The History of the Memorial Garden
In the spring semester of 2001, the University Council voted in favor of authorizing its Facilities Committee to explore the feasibility of a memorial to those members of the University community who have given their lives in service. Throughout the next year, the Facilities Committee and a Memorial Subcommittee met often to deliberate over this question. Public forums were also held with students, faculty, staff, and alumni. The Subcommittee consulted with the Council's Executive Committee, the School of Environmental Design, the History Department, the School of Public and International Affairs, the Art Department, the Student Government Association, the Office of University Architects, and the Physical Plant, each of whom had constructive ideas for a memorial.
Based on this research and discussions, the Facilities Committee returned to the University Council a year later with the following recommendations, which were approved by the Council on March 14, 2002. Over the next three years, the University engaged in planning for the site as well as fund-raising, culminating in the dedication of the Memorial Garden on April 13, 2005.

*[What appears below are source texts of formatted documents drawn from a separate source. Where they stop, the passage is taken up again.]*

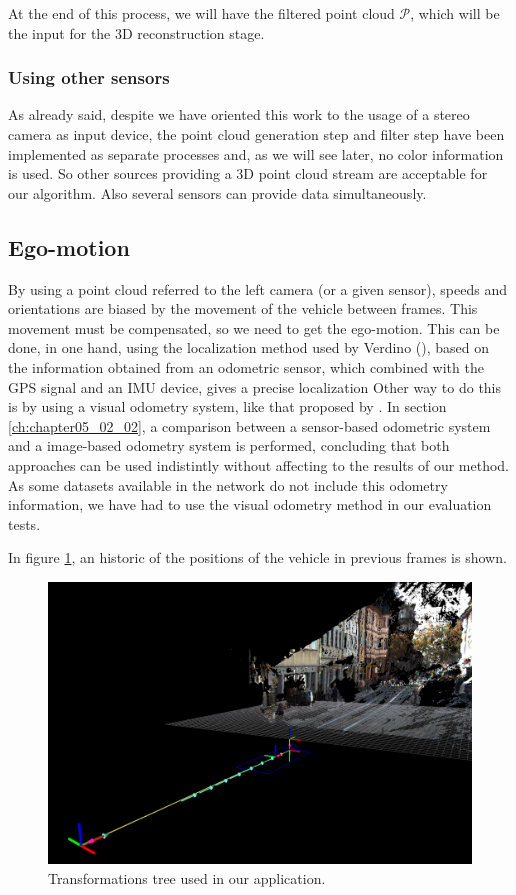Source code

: At the end of this process, we will have the filtered point cloud $\mathcal{P}$, which will be the input for the 3D reconstruction stage.

\subsubsection{Using other sensors}\label{ch:chapter05_01_01_02}

As already said, despite we have oriented this work to the usage of a stereo camera as input device, the point cloud generation step and filter step have been implemented as separate processes and, as we will see later, no color information is used. So other sources providing a 3D point cloud stream are acceptable for our algorithm. Also several sensors can provide data simultaneously.

\subsection{Ego-motion}\label{ch:chapter05_01_02}

By using a point cloud referred to the left camera (or a given sensor), speeds and orientations are biased by the movement of the vehicle between frames. This movement must be compensated, so we need to get the ego-motion. This can be done, in one hand, using the localization method used by Verdino (\cite{Perea2013mcl}), based on the information obtained from an odometric sensor, which combined with the \ac{GPS} signal and an \ac{IMU} device, gives a precise localization Other way to do this is by using a visual odometry system, like that proposed by \cite{geiger2011stereoscan}. In section \ref{ch:chapter05_02_02}, a comparison between a sensor-based odometric system and a image-based odometry system is performed, concluding that both approaches can be used indistintly without affecting to the results of our method. As some datasets available in the network do not include this odometry information, we have had to use the visual odometry method in our evaluation tests.

In figure \ref{fig:cp05_tfs}, an historic of the positions of the vehicle in previous frames is shown.

\begin{figure}[t]
  \centering
  \includegraphics{tfs}
  \caption{Transformations tree used in our application.}\label{fig:cp05_tfs}
\end{figure}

The Memorial Garden honors and remembers those in the University community—students, faculty, staff, and alumni—who have made the ultimate sacrifice in the defense of democracy and their country since 1785, when the University was founded. Most of the honorees are individuals who have died in combat or training, but they will also include other public servants, such as ambassadors, Peace Corps volunteers, United Nations peacekeepers, and intelligence officers. The purpose of the Memorial Garden is to remember those who have served and fallen. It is apolitical, going beyond issues of whether any particular war was good or bad. It is a tribute to those lost lives: to the men and women who answered when called and who died in the line of duty.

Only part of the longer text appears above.